→ EXERCISE DETAILS:
Beginning with the line containing "Category Trend Analysis" and ending with the last line of the records, set down every line exactly.

→ SOURCE MATERIAL:
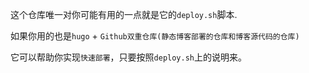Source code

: 这个仓库唯一对你可能有用的一点就是它的`deploy.sh`脚本.



如果你用的也是`hugo` + `Github双重仓库(静态博客部署的仓库和博客源代码的仓库)`

它可以帮助你实现`快速部署`，只要按照`deploy.sh`上的说明来。
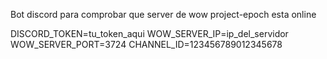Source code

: Bot discord para comprobar que server de wow project-epoch esta online

DISCORD_TOKEN=tu_token_aqui
WOW_SERVER_IP=ip_del_servidor
WOW_SERVER_PORT=3724
CHANNEL_ID=123456789012345678
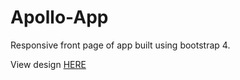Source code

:# Apollo-App

Responsive front page of app built using bootstrap 4.

View design [HERE](https://arcticpilots.github.io/Apollo-App/)
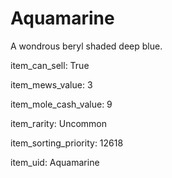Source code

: # Aquamarine

A wondrous beryl shaded deep blue.

item_can_sell: True

item_mews_value: 3

item_mole_cash_value: 9

item_rarity: Uncommon

item_sorting_priority: 12618

item_uid: Aquamarine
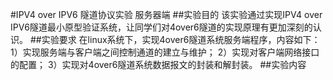 #IPV4 over IPV6 隧道协议实验 服务器端
##实验目的
该实验通过实现IPV4 over IPV6隧道最小原型验证系统，让同学们对4over6隧道的实现原理有更加深刻的认识。
##实验要求
在linux系统下，实现4over6隧道系统服务端程序，内容如下：
1）实现服务端与客户端之间控制通道的建立与维护；
2）实现对客户端网络接口的配置；
3）实现对4over6隧道系统数据报文的封装和解封装。
##实验内容

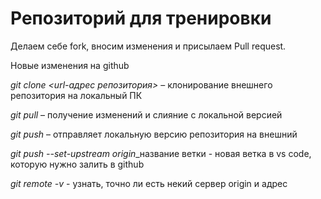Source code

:# Репозиторий для тренировки

Делаем себе fork, вносим изменения и присылаем Pull request.

Новые изменения на github

*git clone <url-адрес репозитория>* – клонирование внешнего репозитория на
локальный ПК

*git pull* – получение изменений и слияние с локальной версией

*git push* – отправляет локальную версию репозитория на внешний

*git push --set-upstream origin*_название ветки - новая ветка в vs code, которую нужно залить в github

*git remote -v* - узнать, точно ли есть некий сервер origin и адрес
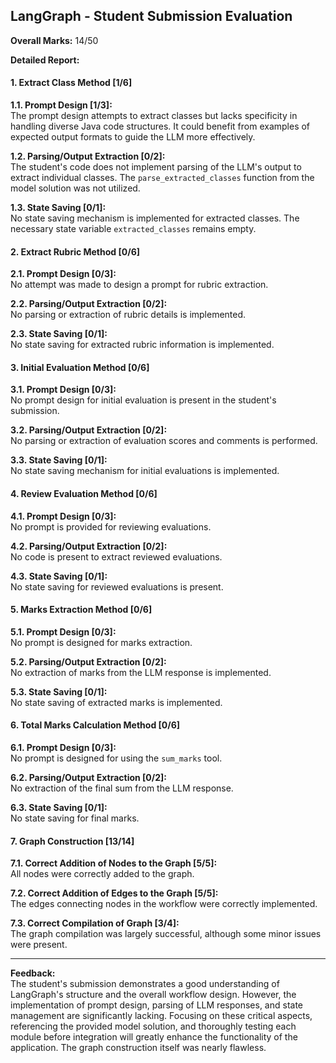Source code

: ## LangGraph - Student Submission Evaluation

**Overall Marks:** 14/50

**Detailed Report:**

#### 1. Extract Class Method [1/6]
**1.1. Prompt Design [1/3]:**  
The prompt design attempts to extract classes but lacks specificity in handling diverse Java code structures.  It could benefit from examples of expected output formats to guide the LLM more effectively.

**1.2. Parsing/Output Extraction [0/2]:**  
The student's code does not implement parsing of the LLM's output to extract individual classes.  The `parse_extracted_classes` function from the model solution was not utilized.

**1.3. State Saving [0/1]:**  
No state saving mechanism is implemented for extracted classes. The necessary state variable `extracted_classes` remains empty.

#### 2. Extract Rubric Method [0/6]
**2.1. Prompt Design [0/3]:**  
No attempt was made to design a prompt for rubric extraction.

**2.2. Parsing/Output Extraction [0/2]:**  
No parsing or extraction of rubric details is implemented.

**2.3. State Saving [0/1]:**  
No state saving for extracted rubric information is implemented.


#### 3. Initial Evaluation Method [0/6]
**3.1. Prompt Design [0/3]:**  
No prompt design for initial evaluation is present in the student's submission.

**3.2. Parsing/Output Extraction [0/2]:**  
No parsing or extraction of evaluation scores and comments is performed.

**3.3. State Saving [0/1]:**  
No state saving mechanism for initial evaluations is implemented.

#### 4. Review Evaluation Method [0/6]
**4.1. Prompt Design [0/3]:**  
No prompt is provided for reviewing evaluations.

**4.2. Parsing/Output Extraction [0/2]:**  
No code is present to extract reviewed evaluations.

**4.3. State Saving [0/1]:**  
No state saving for reviewed evaluations is present.

#### 5. Marks Extraction Method [0/6]
**5.1. Prompt Design [0/3]:**  
No prompt is designed for marks extraction.

**5.2. Parsing/Output Extraction [0/2]:**  
No extraction of marks from the LLM response is implemented.

**5.3. State Saving [0/1]:**  
No state saving of extracted marks is implemented.

#### 6. Total Marks Calculation Method [0/6]
**6.1. Prompt Design [0/3]:**  
No prompt is designed for using the `sum_marks` tool.

**6.2. Parsing/Output Extraction [0/2]:**  
No extraction of the final sum from the LLM response.

**6.3. State Saving [0/1]:**  
No state saving for final marks.

#### 7. Graph Construction [13/14]
**7.1. Correct Addition of Nodes to the Graph [5/5]:**  
All nodes were correctly added to the graph.

**7.2. Correct Addition of Edges to the Graph [5/5]:**  
The edges connecting nodes in the workflow were correctly implemented.

**7.3. Correct Compilation of Graph [3/4]:**  
The graph compilation was largely successful, although some minor issues were present.


---

**Feedback:**  
The student's submission demonstrates a good understanding of LangGraph's structure and the overall workflow design. However, the implementation of prompt design, parsing of LLM responses, and state management are significantly lacking. Focusing on these critical aspects, referencing the provided model solution, and thoroughly testing each module before integration will greatly enhance the functionality of the application.  The graph construction itself was nearly flawless.
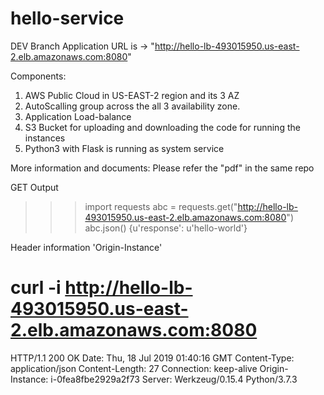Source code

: # hello-service
DEV Branch
Application URL is -> "http://hello-lb-493015950.us-east-2.elb.amazonaws.com:8080"

Components: 
1) AWS Public Cloud in US-EAST-2 region and its 3 AZ
2) AutoScalling group across the all 3 availability zone.
3) Application Load-balance 
4) S3 Bucket for uploading and downloading the code for running the instances
5) Python3 with Flask is running as system service

More information and documents: Please refer the "pdf" in the same repo 


GET Output

>>> import requests
>>> abc = requests.get("http://hello-lb-493015950.us-east-2.elb.amazonaws.com:8080")
>>> abc.json()
{u'response': u'hello-world'}
>>>

Header information 'Origin-Instance'

# curl -i http://hello-lb-493015950.us-east-2.elb.amazonaws.com:8080
HTTP/1.1 200 OK
Date: Thu, 18 Jul 2019 01:40:16 GMT
Content-Type: application/json
Content-Length: 27
Connection: keep-alive
Origin-Instance: i-0fea8fbe2929a2f73
Server: Werkzeug/0.15.4 Python/3.7.3
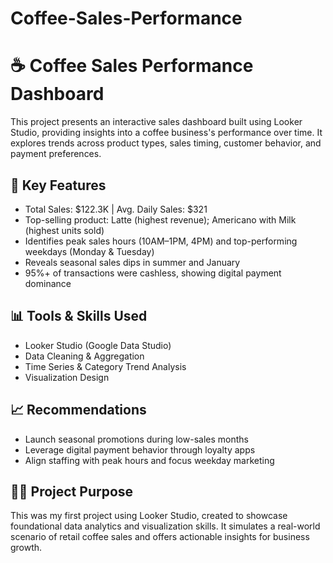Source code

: # Coffee-Sales-Performance

# ☕ Coffee Sales Performance Dashboard

This project presents an interactive sales dashboard built using Looker Studio, providing insights into a coffee business's performance over time. It explores trends across product types, sales timing, customer behavior, and payment preferences.

## 📌 Key Features

* Total Sales: \$122.3K | Avg. Daily Sales: \$321
* Top-selling product: Latte (highest revenue); Americano with Milk (highest units sold)
* Identifies peak sales hours (10AM–1PM, 4PM) and top-performing weekdays (Monday & Tuesday)
* Reveals seasonal sales dips in summer and January
* 95%+ of transactions were cashless, showing digital payment dominance

## 📊 Tools & Skills Used

* Looker Studio (Google Data Studio)
* Data Cleaning & Aggregation
* Time Series & Category Trend Analysis
* Visualization Design

## 📈 Recommendations

* Launch seasonal promotions during low-sales months
* Leverage digital payment behavior through loyalty apps
* Align staffing with peak hours and focus weekday marketing

## 🧑‍💼 Project Purpose

This was my first project using Looker Studio, created to showcase foundational data analytics and visualization skills. It simulates a real-world scenario of retail coffee sales and offers actionable insights for business growth.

→ THE ANSWER:
* Time Series & Category Trend Analysis
* Visualization Design

## 📈 Recommendations

* Launch seasonal promotions during low-sales months
* Leverage digital payment behavior through loyalty apps
* Align staffing with peak hours and focus weekday marketing

## 🧑‍💼 Project Purpose

This was my first project using Looker Studio, created to showcase foundational data analytics and visualization skills. It simulates a real-world scenario of retail coffee sales and offers actionable insights for business growth.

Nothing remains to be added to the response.